Document images with source code
++++++++++++++++++++

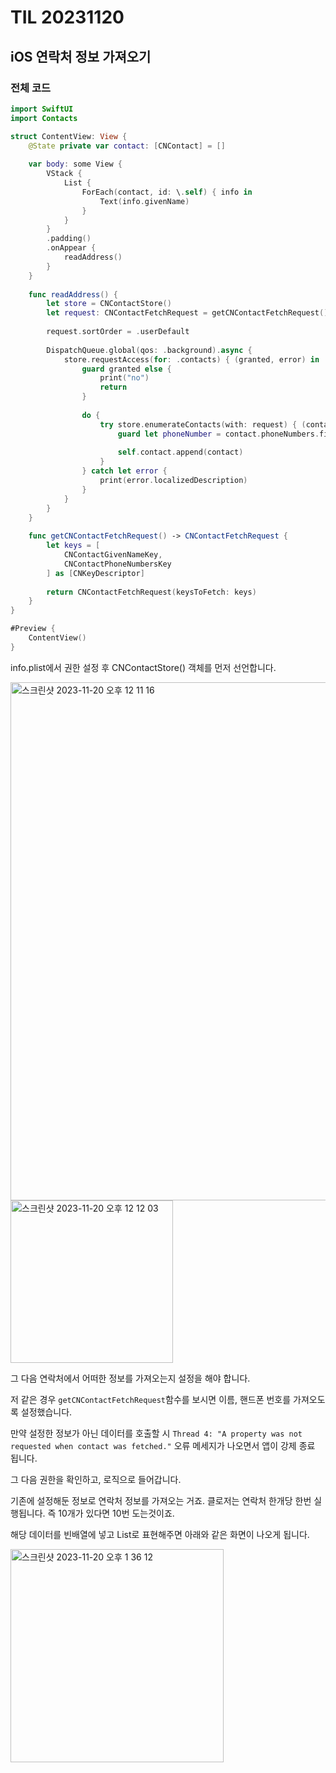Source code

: # TIL 20231120

## iOS 연락처 정보 가져오기

### 전체 코드

```swift
import SwiftUI
import Contacts

struct ContentView: View {
    @State private var contact: [CNContact] = []
    
    var body: some View {
        VStack {
            List {
                ForEach(contact, id: \.self) { info in
                    Text(info.givenName)
                }
            }
        }
        .padding()
        .onAppear {
            readAddress()
        }
    }
    
    func readAddress() {
        let store = CNContactStore()
        let request: CNContactFetchRequest = getCNContactFetchRequest()
        
        request.sortOrder = .userDefault
        
        DispatchQueue.global(qos: .background).async {
            store.requestAccess(for: .contacts) { (granted, error) in
                guard granted else {
                    print("no")
                    return
                }
                
                do {
                    try store.enumerateContacts(with: request) { (contact, stop) in
                        guard let phoneNumber = contact.phoneNumbers.first?.value.stringValue else { return }
                        
                        self.contact.append(contact)
                    }
                } catch let error {
                    print(error.localizedDescription)
                }
            }
        }
    }
    
    func getCNContactFetchRequest() -> CNContactFetchRequest {
        let keys = [
            CNContactGivenNameKey,
            CNContactPhoneNumbersKey
        ] as [CNKeyDescriptor]
        
        return CNContactFetchRequest(keysToFetch: keys)
    }
}

#Preview {
    ContentView()
}
```

info.plist에서 권한 설정 후 CNContactStore() 객체를 먼저 선언합니다.

<img width="829" alt="스크린샷 2023-11-20 오후 12 11 16" src="https://github.com/bradheo65/TIL/assets/45350356/f0110f1c-7037-4c38-a6e6-78b82c656d4d">

<img width="260" alt="스크린샷 2023-11-20 오후 12 12 03" src="https://github.com/bradheo65/TIL/assets/45350356/04741dd0-2eb6-42b8-a5d4-9255a6aca9b3">


그 다음 연락처에서 어떠한 정보를 가져오는지 설정을 해야 합니다.

저 같은 경우 `getCNContactFetchRequest`함수를 보시면 이름, 핸드폰 번호를 가져오도록 설정했습니다.

만약 설정한 정보가 아닌 데이터를 호출할 시 `Thread 4: "A property was not requested when contact was fetched."` 오류 메세지가 나오면서 앱이 강제 종료 됩니다.

그 다음 권한을 확인하고, 로직으로 들어갑니다.

기존에 설정해둔 정보로 연락처 정보를 가져오는 거죠. 클로저는 연락처 한개당 한번 실행됩니다. 즉 10개가 있다면 10번 도는것이죠.

해당 데이터를 빈배열에 넣고 List로 표현해주면 아래와 같은 화면이 나오게 됩니다.

<img width="341" alt="스크린샷 2023-11-20 오후 1 36 12" src="https://github.com/bradheo65/TIL/assets/45350356/74cbd6a9-42b0-4c24-92c2-7ec4cfbd48dc">
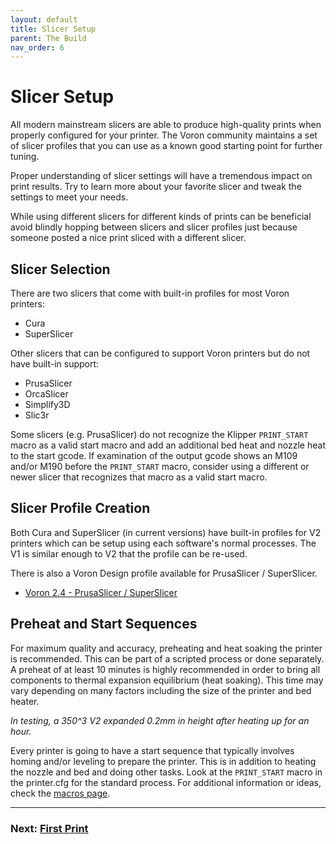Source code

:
 ```yaml
---
layout: default
title: Slicer Setup
parent: The Build
nav_order: 6
---
```


# Slicer Setup

All modern mainstream slicers are able to produce high-quality prints when properly configured for your printer. The Voron community maintains a set of slicer profiles that you can use as a known good starting point for further tuning.

Proper understanding of slicer settings will have a tremendous impact on print results. Try to learn more about your favorite slicer and tweak the settings to meet your needs.

While using different slicers for different kinds of prints can be beneficial avoid blindly hopping between slicers and slicer profiles just because someone posted a nice print sliced with a different slicer.

## Slicer Selection

There are two slicers that come with built-in profiles for most Voron printers:

- Cura
- SuperSlicer

Other slicers that can be configured to support Voron printers but do not have built-in support:

- PrusaSlicer
- OrcaSlicer
- Simplify3D
- Slic3r

Some slicers (e.g. PrusaSlicer) do not recognize the Klipper `PRINT_START` macro as a valid start macro and add an additional bed heat and nozzle heat to the start gcode. If examination of the output gcode shows an M109 and/or M190 before the `PRINT_START` macro, consider using a different or newer slicer that recognizes that macro as a valid start macro.

## Slicer Profile Creation

Both Cura and SuperSlicer (in current versions) have built-in profiles for V2 printers which can be setup using each software's normal processes. The V1 is similar enough to V2 that the profile can be re-used.

There is also a Voron Design profile available for PrusaSlicer / SuperSlicer.

- [Voron 2.4 - PrusaSlicer / SuperSlicer](https://github.com/VoronDesign/Voron-2/tree/Voron2.4/slicer_profiles/PrusaSlicer)

## Preheat and Start Sequences

For maximum quality and accuracy, preheating and heat soaking the printer is recommended. This can be part of a scripted process or done separately. A preheat of at least 10 minutes is highly recommended in order to bring all components to thermal expansion equilibrium (heat soaking). This time may vary depending on many factors including the size of the printer and bed heater.

_In testing, a 350^3 V2 expanded 0.2mm in height after heating up for an hour._

Every printer is going to have a start sequence that typically involves homing and/or leveling to prepare the printer. This is in addition to heating the nozzle and bed and doing other tasks. Look at the `PRINT_START` macro in the printer.cfg for the standard process. For additional information or ideas, check the [macros page](../../community/macros/index.md).

***

### Next: [First Print](./first_print.md)
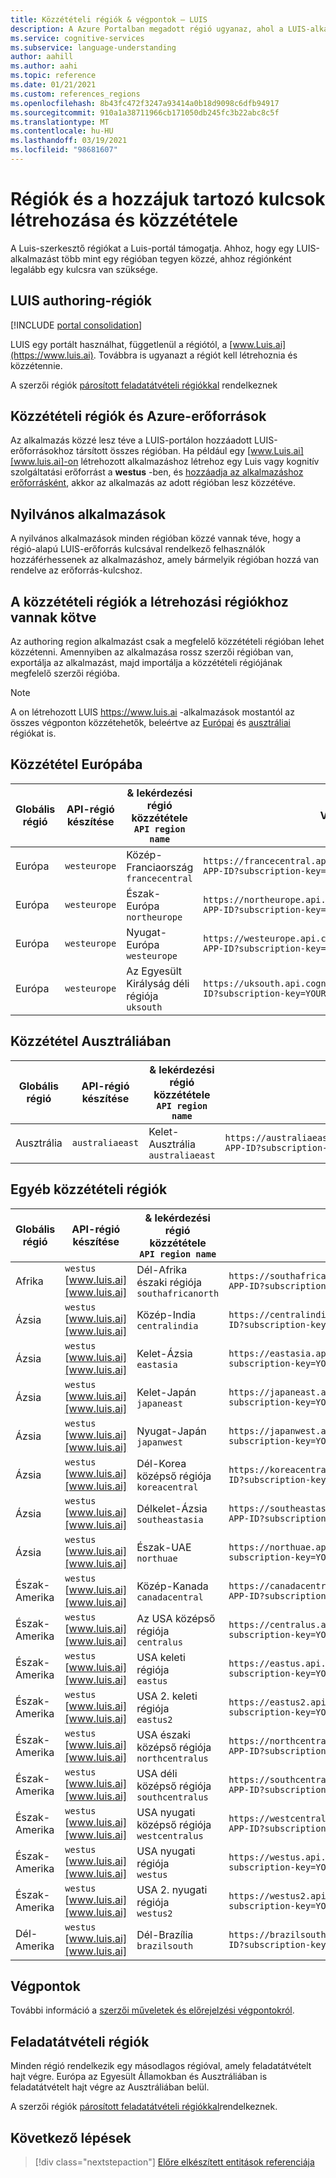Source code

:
 ```yaml
---
title: Közzétételi régiók & végpontok – LUIS
description: A Azure Portalban megadott régió ugyanaz, ahol a LUIS-alkalmazást közzé fogja tenni, és egy végponti URL-cím jön létre ugyanahhoz a régióhoz.
ms.service: cognitive-services
ms.subservice: language-understanding
author: aahill
ms.author: aahi
ms.topic: reference
ms.date: 01/21/2021
ms.custom: references_regions
ms.openlocfilehash: 8b43fc472f3247a93414a0b18d9098c6dfb94917
ms.sourcegitcommit: 910a1a38711966cb171050db245fc3b22abc8c5f
ms.translationtype: MT
ms.contentlocale: hu-HU
ms.lasthandoff: 03/19/2021
ms.locfileid: "98681607"
---
```

# <a name="authoring-and-publishing-regions-and-the-associated-keys"></a>Régiók és a hozzájuk tartozó kulcsok létrehozása és közzététele

A Luis-szerkesztő régiókat a Luis-portál támogatja. Ahhoz, hogy egy LUIS-alkalmazást több mint egy régióban tegyen közzé, ahhoz régiónként legalább egy kulcsra van szüksége.

<a name="luis-website"></a>

## <a name="luis-authoring-regions"></a>LUIS authoring-régiók

[!INCLUDE [portal consolidation](includes/portal-consolidation.md)]

LUIS egy portált használhat, függetlenül a régiótól, a [www.Luis.ai](https://www.luis.ai). Továbbra is ugyanazt a régiót kell létrehoznia és közzétennie.

A szerzői régiók [párosított feladatátvételi régiókkal](../../best-practices-availability-paired-regions.md) rendelkeznek

<a name="regions-and-azure-resources"></a>

## <a name="publishing-regions-and-azure-resources"></a>Közzétételi régiók és Azure-erőforrások

Az alkalmazás közzé lesz téve a LUIS-portálon hozzáadott LUIS-erőforrásokhoz társított összes régióban. Ha például egy [www.Luis.ai][www.luis.ai]-on létrehozott alkalmazáshoz létrehoz egy Luis vagy kognitív szolgáltatási erőforrást a **westus** -ben, és [hozzáadja az alkalmazáshoz erőforrásként](luis-how-to-azure-subscription.md), akkor az alkalmazás az adott régióban lesz közzétéve.

## <a name="public-apps"></a>Nyilvános alkalmazások
A nyilvános alkalmazások minden régióban közzé vannak téve, hogy a régió-alapú LUIS-erőforrás kulcsával rendelkező felhasználók hozzáférhessenek az alkalmazáshoz, amely bármelyik régióban hozzá van rendelve az erőforrás-kulcshoz.

<a name="publishing-regions"></a>

## <a name="publishing-regions-are-tied-to-authoring-regions"></a>A közzétételi régiók a létrehozási régiókhoz vannak kötve

Az authoring region alkalmazást csak a megfelelő közzétételi régióban lehet közzétenni. Amennyiben az alkalmazása rossz szerzői régióban van, exportálja az alkalmazást, majd importálja a közzétételi régiójának megfelelő szerzői régióba.

> [!NOTE]
> A on létrehozott LUIS https://www.luis.ai -alkalmazások mostantól az összes végponton közzétehetők, beleértve az [Európai](#publishing-to-europe) és [ausztráliai](#publishing-to-australia) régiókat is.

## <a name="publishing-to-europe"></a>Közzététel Európába

 Globális régió | API-régió készítése | & lekérdezési régió közzététele<br>`API region name`   |  Végpont URL-formátuma   |
|-----|------|------|------|
| Európa | `westeurope`| Közép-Franciaország<br>`francecentral`     | `https://francecentral.api.cognitive.microsoft.com/luis/v2.0/apps/YOUR-APP-ID?subscription-key=YOUR-SUBSCRIPTION-KEY`   |
| Európa | `westeurope`| Észak-Európa<br>`northeurope`     | `https://northeurope.api.cognitive.microsoft.com/luis/v2.0/apps/YOUR-APP-ID?subscription-key=YOUR-SUBSCRIPTION-KEY`   |
| Európa | `westeurope`| Nyugat-Európa<br>`westeurope`    |  `https://westeurope.api.cognitive.microsoft.com/luis/v2.0/apps/YOUR-APP-ID?subscription-key=YOUR-SUBSCRIPTION-KEY`   |
| Európa | `westeurope`| Az Egyesült Királyság déli régiója<br>`uksouth`    |  `https://uksouth.api.cognitive.microsoft.com/luis/v2.0/apps/YOUR-APP-ID?subscription-key=YOUR-SUBSCRIPTION-KEY`   |

## <a name="publishing-to-australia"></a>Közzététel Ausztráliában

 Globális régió | API-régió készítése | & lekérdezési régió közzététele<br>`API region name`   |  Végpont URL-formátuma   |
|-----|------|------|------|
| Ausztrália | `australiaeast` | Kelet-Ausztrália<br>`australiaeast`     |  `https://australiaeast.api.cognitive.microsoft.com/luis/v2.0/apps/YOUR-APP-ID?subscription-key=YOUR-SUBSCRIPTION-KEY`   |

## <a name="other-publishing-regions"></a>Egyéb közzétételi régiók

 Globális régió | API-régió készítése | & lekérdezési régió közzététele<br>`API region name`   |  Végpont URL-formátuma   |
|-----|------|------|------|
| Afrika | `westus`<br>[www.luis.ai][www.luis.ai]| Dél-Afrika északi régiója<br>`southafricanorth` |  `https://southafricanorth.api.cognitive.microsoft.com/luis/v2.0/apps/YOUR-APP-ID?subscription-key=YOUR-SUBSCRIPTION-KEY` |
| Ázsia | `westus`<br>[www.luis.ai][www.luis.ai]| Közép-India<br>`centralindia` |  `https://centralindia.api.cognitive.microsoft.com/luis/v2.0/apps/YOUR-APP-ID?subscription-key=YOUR-SUBSCRIPTION-KEY` |
| Ázsia | `westus`<br>[www.luis.ai][www.luis.ai]| Kelet-Ázsia<br>`eastasia`     |  `https://eastasia.api.cognitive.microsoft.com/luis/v2.0/apps/YOUR-APP-ID?subscription-key=YOUR-SUBSCRIPTION-KEY` |
| Ázsia | `westus`<br>[www.luis.ai][www.luis.ai]| Kelet-Japán<br>`japaneast`     |   `https://japaneast.api.cognitive.microsoft.com/luis/v2.0/apps/YOUR-APP-ID?subscription-key=YOUR-SUBSCRIPTION-KEY` |
| Ázsia | `westus`<br>[www.luis.ai][www.luis.ai]| Nyugat-Japán<br>`japanwest`     |   `https://japanwest.api.cognitive.microsoft.com/luis/v2.0/apps/YOUR-APP-ID?subscription-key=YOUR-SUBSCRIPTION-KEY` |
| Ázsia | `westus`<br>[www.luis.ai][www.luis.ai]| Dél-Korea középső régiója<br>`koreacentral`     |   `https://koreacentral.api.cognitive.microsoft.com/luis/v2.0/apps/YOUR-APP-ID?subscription-key=YOUR-SUBSCRIPTION-KEY` |
| Ázsia | `westus`<br>[www.luis.ai][www.luis.ai]| Délkelet-Ázsia<br>`southeastasia`     |   `https://southeastasia.api.cognitive.microsoft.com/luis/v2.0/apps/YOUR-APP-ID?subscription-key=YOUR-SUBSCRIPTION-KEY` |
| Ázsia | `westus`<br>[www.luis.ai][www.luis.ai]| Észak-UAE<br>`northuae`     |   `https://northuae.api.cognitive.microsoft.com/luis/v2.0/apps/YOUR-APP-ID?subscription-key=YOUR-SUBSCRIPTION-KEY` |
| Észak-Amerika |`westus`<br>[www.luis.ai][www.luis.ai] | Közép-Kanada<br>`canadacentral`     |   `https://canadacentral.api.cognitive.microsoft.com/luis/v2.0/apps/YOUR-APP-ID?subscription-key=YOUR-SUBSCRIPTION-KEY` |
| Észak-Amerika |`westus`<br>[www.luis.ai][www.luis.ai] | Az USA középső régiója<br>`centralus`     |   `https://centralus.api.cognitive.microsoft.com/luis/v2.0/apps/YOUR-APP-ID?subscription-key=YOUR-SUBSCRIPTION-KEY` |
| Észak-Amerika |`westus`<br>[www.luis.ai][www.luis.ai] | USA keleti régiója<br>`eastus`      |  `https://eastus.api.cognitive.microsoft.com/luis/v2.0/apps/YOUR-APP-ID?subscription-key=YOUR-SUBSCRIPTION-KEY` |
| Észak-Amerika | `westus`<br>[www.luis.ai][www.luis.ai] | USA 2. keleti régiója<br>`eastus2`     |  `https://eastus2.api.cognitive.microsoft.com/luis/v2.0/apps/YOUR-APP-ID?subscription-key=YOUR-SUBSCRIPTION-KEY` |
| Észak-Amerika | `westus`<br>[www.luis.ai][www.luis.ai] | USA északi középső régiója<br>`northcentralus`  |  `https://northcentralus.api.cognitive.microsoft.com/luis/v2.0/apps/YOUR-APP-ID?subscription-key=YOUR-SUBSCRIPTION-KEY` |
| Észak-Amerika | `westus`<br>[www.luis.ai][www.luis.ai] | USA déli középső régiója<br>`southcentralus`  |  `https://southcentralus.api.cognitive.microsoft.com/luis/v2.0/apps/YOUR-APP-ID?subscription-key=YOUR-SUBSCRIPTION-KEY` |
| Észak-Amerika |`westus`<br>[www.luis.ai][www.luis.ai] | USA nyugati középső régiója<br>`westcentralus`    |  `https://westcentralus.api.cognitive.microsoft.com/luis/v2.0/apps/YOUR-APP-ID?subscription-key=YOUR-SUBSCRIPTION-KEY` |
| Észak-Amerika | `westus`<br>[www.luis.ai][www.luis.ai] | USA nyugati régiója<br>`westus`  |   `https://westus.api.cognitive.microsoft.com/luis/v2.0/apps/YOUR-APP-ID?subscription-key=YOUR-SUBSCRIPTION-KEY` |
| Észak-Amerika |`westus`<br>[www.luis.ai][www.luis.ai] | USA 2. nyugati régiója<br>`westus2`    |  `https://westus2.api.cognitive.microsoft.com/luis/v2.0/apps/YOUR-APP-ID?subscription-key=YOUR-SUBSCRIPTION-KEY` |
| Dél-Amerika | `westus`<br>[www.luis.ai][www.luis.ai] | Dél-Brazília<br>`brazilsouth`    |  `https://brazilsouth.api.cognitive.microsoft.com/luis/v2.0/apps/YOUR-APP-ID?subscription-key=YOUR-SUBSCRIPTION-KEY` |

## <a name="endpoints"></a>Végpontok

További információ a [szerzői műveletek és előrejelzési végpontokról](developer-reference-resource.md).

## <a name="failover-regions"></a>Feladatátvételi régiók

Minden régió rendelkezik egy másodlagos régióval, amely feladatátvételt hajt végre. Európa az Egyesült Államokban és Ausztráliában is feladatátvételt hajt végre az Ausztráliában belül.

A szerzői régiók [párosított feladatátvételi régiókkal](../../best-practices-availability-paired-regions.md)rendelkeznek.

## <a name="next-steps"></a>Következő lépések

> [!div class="nextstepaction"]
> [Előre elkészített entitások referenciája](./luis-reference-prebuilt-entities.md)

 [www.luis.ai]: https://www.luis.ai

++++++++++++++++++++

### Problem details
From the records above, show each line that contains the word "paired".

### Result
A szerzői régiók [párosított feladatátvételi régiókkal](../../best-practices-availability-paired-regions.md) rendelkeznek
A szerzői régiók [párosított feladatátvételi régiókkal](../../best-practices-availability-paired-regions.md)rendelkeznek.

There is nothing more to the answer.